> _Goal of the exercise_
A verbatim copy of all entries is the expected output.

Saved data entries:
──────────────────────────────

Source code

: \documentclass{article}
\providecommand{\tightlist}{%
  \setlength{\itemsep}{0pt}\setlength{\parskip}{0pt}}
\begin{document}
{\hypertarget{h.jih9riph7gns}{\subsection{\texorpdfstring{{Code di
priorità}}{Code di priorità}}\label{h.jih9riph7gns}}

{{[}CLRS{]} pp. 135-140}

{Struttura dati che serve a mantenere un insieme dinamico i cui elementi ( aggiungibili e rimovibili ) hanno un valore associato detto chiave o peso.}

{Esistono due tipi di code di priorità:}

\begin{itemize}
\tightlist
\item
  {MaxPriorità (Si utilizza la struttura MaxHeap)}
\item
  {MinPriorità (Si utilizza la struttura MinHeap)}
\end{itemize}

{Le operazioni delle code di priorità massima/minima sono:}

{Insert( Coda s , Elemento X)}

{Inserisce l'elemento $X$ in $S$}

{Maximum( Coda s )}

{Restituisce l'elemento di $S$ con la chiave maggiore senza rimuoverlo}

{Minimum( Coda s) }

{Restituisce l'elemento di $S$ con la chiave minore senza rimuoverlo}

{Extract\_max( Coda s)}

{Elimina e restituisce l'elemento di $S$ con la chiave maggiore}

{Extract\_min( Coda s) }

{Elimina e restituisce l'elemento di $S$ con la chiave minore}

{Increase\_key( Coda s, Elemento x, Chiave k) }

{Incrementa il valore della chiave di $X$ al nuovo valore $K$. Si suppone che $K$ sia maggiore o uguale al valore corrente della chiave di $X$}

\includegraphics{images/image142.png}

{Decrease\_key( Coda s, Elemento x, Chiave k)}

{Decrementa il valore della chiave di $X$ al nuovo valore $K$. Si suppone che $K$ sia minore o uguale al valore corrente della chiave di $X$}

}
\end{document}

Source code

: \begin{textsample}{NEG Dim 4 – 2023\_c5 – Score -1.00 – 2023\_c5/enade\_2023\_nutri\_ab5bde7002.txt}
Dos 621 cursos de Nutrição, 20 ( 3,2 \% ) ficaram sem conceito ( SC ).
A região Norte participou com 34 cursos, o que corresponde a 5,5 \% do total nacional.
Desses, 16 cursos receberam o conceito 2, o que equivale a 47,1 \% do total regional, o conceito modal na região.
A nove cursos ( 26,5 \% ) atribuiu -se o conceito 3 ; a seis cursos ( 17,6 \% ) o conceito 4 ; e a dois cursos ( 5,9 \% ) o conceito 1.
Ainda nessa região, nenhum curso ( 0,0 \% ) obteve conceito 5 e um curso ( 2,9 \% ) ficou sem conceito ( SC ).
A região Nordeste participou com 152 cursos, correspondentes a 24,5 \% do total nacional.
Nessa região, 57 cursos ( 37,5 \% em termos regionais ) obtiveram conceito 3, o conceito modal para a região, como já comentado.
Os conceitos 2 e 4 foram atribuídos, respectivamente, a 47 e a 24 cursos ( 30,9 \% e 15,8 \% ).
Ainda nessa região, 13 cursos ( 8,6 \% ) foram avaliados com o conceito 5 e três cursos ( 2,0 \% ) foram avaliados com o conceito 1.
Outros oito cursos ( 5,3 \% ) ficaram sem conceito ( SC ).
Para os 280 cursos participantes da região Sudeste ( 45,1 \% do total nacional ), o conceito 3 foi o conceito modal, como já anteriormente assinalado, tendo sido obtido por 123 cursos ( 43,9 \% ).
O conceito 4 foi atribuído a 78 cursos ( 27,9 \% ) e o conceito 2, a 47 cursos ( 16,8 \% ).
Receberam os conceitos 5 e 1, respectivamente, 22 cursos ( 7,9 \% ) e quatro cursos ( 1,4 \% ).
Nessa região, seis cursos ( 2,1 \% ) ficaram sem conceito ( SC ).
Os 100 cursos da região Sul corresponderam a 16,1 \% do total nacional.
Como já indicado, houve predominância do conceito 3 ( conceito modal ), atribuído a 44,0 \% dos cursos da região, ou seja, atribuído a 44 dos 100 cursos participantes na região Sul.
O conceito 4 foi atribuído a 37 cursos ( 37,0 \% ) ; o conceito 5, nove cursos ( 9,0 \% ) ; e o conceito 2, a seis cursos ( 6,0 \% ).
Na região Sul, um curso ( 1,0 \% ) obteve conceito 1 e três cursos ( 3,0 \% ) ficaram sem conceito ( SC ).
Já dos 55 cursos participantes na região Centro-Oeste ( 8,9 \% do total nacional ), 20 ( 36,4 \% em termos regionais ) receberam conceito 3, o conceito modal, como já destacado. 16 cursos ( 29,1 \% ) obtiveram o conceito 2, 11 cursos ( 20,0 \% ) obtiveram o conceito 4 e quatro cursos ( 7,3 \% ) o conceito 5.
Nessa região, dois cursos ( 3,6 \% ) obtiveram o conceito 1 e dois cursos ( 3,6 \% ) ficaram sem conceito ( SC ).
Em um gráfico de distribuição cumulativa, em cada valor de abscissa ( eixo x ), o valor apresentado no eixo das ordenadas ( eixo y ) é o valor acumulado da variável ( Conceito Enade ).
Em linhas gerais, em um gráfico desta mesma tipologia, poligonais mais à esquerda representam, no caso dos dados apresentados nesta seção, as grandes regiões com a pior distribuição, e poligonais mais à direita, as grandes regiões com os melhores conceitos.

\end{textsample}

──────────────────────────────

> _Response to this exercise_
Source code

: \documentclass{article}
\providecommand{\tightlist}{%
  \setlength{\itemsep}{0pt}\setlength{\parskip}{0pt}}
\begin{document}
{\hypertarget{h.jih9riph7gns}{\subsection{\texorpdfstring{{Code di
priorità}}{Code di priorità}}\label{h.jih9riph7gns}}

{{[}CLRS{]} pp. 135-140}

{Struttura dati che serve a mantenere un insieme dinamico i cui elementi ( aggiungibili e rimovibili ) hanno un valore associato detto chiave o peso.}

{Esistono due tipi di code di priorità:}

\begin{itemize}
\tightlist
\item
  {MaxPriorità (Si utilizza la struttura MaxHeap)}
\item
  {MinPriorità (Si utilizza la struttura MinHeap)}
\end{itemize}

{Le operazioni delle code di priorità massima/minima sono:}

{Insert( Coda s , Elemento X)}

{Inserisce l'elemento $X$ in $S$}

{Maximum( Coda s )}

{Restituisce l'elemento di $S$ con la chiave maggiore senza rimuoverlo}

{Minimum( Coda s) }

{Restituisce l'elemento di $S$ con la chiave minore senza rimuoverlo}

{Extract\_max( Coda s)}

{Elimina e restituisce l'elemento di $S$ con la chiave maggiore}

{Extract\_min( Coda s) }

{Elimina e restituisce l'elemento di $S$ con la chiave minore}

{Increase\_key( Coda s, Elemento x, Chiave k) }

{Incrementa il valore della chiave di $X$ al nuovo valore $K$. Si suppone che $K$ sia maggiore o uguale al valore corrente della chiave di $X$}

\includegraphics{images/image142.png}

{Decrease\_key( Coda s, Elemento x, Chiave k)}

{Decrementa il valore della chiave di $X$ al nuovo valore $K$. Si suppone che $K$ sia minore o uguale al valore corrente della chiave di $X$}

}
\end{document}

Source code

: \begin{textsample}{NEG Dim 4 – 2023\_c5 – Score -1.00 – 2023\_c5/enade\_2023\_nutri\_ab5bde7002.txt}
Dos 621 cursos de Nutrição, 20 ( 3,2 \% ) ficaram sem conceito ( SC ).
A região Norte participou com 34 cursos, o que corresponde a 5,5 \% do total nacional.
Desses, 16 cursos receberam o conceito 2, o que equivale a 47,1 \% do total regional, o conceito modal na região.
A nove cursos ( 26,5 \% ) atribuiu -se o conceito 3 ; a seis cursos ( 17,6 \% ) o conceito 4 ; e a dois cursos ( 5,9 \% ) o conceito 1.
Ainda nessa região, nenhum curso ( 0,0 \% ) obteve conceito 5 e um curso ( 2,9 \% ) ficou sem conceito ( SC ).
A região Nordeste participou com 152 cursos, correspondentes a 24,5 \% do total nacional.
Nessa região, 57 cursos ( 37,5 \% em termos regionais ) obtiveram conceito 3, o conceito modal para a região, como já comentado.
Os conceitos 2 e 4 foram atribuídos, respectivamente, a 47 e a 24 cursos ( 30,9 \% e 15,8 \% ).
Ainda nessa região, 13 cursos ( 8,6 \% ) foram avaliados com o conceito 5 e três cursos ( 2,0 \% ) foram avaliados com o conceito 1.
Outros oito cursos ( 5,3 \% ) ficaram sem conceito ( SC ).
Para os 280 cursos participantes da região Sudeste ( 45,1 \% do total nacional ), o conceito 3 foi o conceito modal, como já anteriormente assinalado, tendo sido obtido por 123 cursos ( 43,9 \% ).
O conceito 4 foi atribuído a 78 cursos ( 27,9 \% ) e o conceito 2, a 47 cursos ( 16,8 \% ).
Receberam os conceitos 5 e 1, respectivamente, 22 cursos ( 7,9 \% ) e quatro cursos ( 1,4 \% ).
Nessa região, seis cursos ( 2,1 \% ) ficaram sem conceito ( SC ).
Os 100 cursos da região Sul corresponderam a 16,1 \% do total nacional.
Como já indicado, houve predominância do conceito 3 ( conceito modal ), atribuído a 44,0 \% dos cursos da região, ou seja, atribuído a 44 dos 100 cursos participantes na região Sul.
O conceito 4 foi atribuído a 37 cursos ( 37,0 \% ) ; o conceito 5, nove cursos ( 9,0 \% ) ; e o conceito 2, a seis cursos ( 6,0 \% ).
Na região Sul, um curso ( 1,0 \% ) obteve conceito 1 e três cursos ( 3,0 \% ) ficaram sem conceito ( SC ).
Já dos 55 cursos participantes na região Centro-Oeste ( 8,9 \% do total nacional ), 20 ( 36,4 \% em termos regionais ) receberam conceito 3, o conceito modal, como já destacado. 16 cursos ( 29,1 \% ) obtiveram o conceito 2, 11 cursos ( 20,0 \% ) obtiveram o conceito 4 e quatro cursos ( 7,3 \% ) o conceito 5.
Nessa região, dois cursos ( 3,6 \% ) obtiveram o conceito 1 e dois cursos ( 3,6 \% ) ficaram sem conceito ( SC ).
Em um gráfico de distribuição cumulativa, em cada valor de abscissa ( eixo x ), o valor apresentado no eixo das ordenadas ( eixo y ) é o valor acumulado da variável ( Conceito Enade ).
Em linhas gerais, em um gráfico desta mesma tipologia, poligonais mais à esquerda representam, no caso dos dados apresentados nesta seção, as grandes regiões com a pior distribuição, e poligonais mais à direita, as grandes regiões com os melhores conceitos.

\end{textsample}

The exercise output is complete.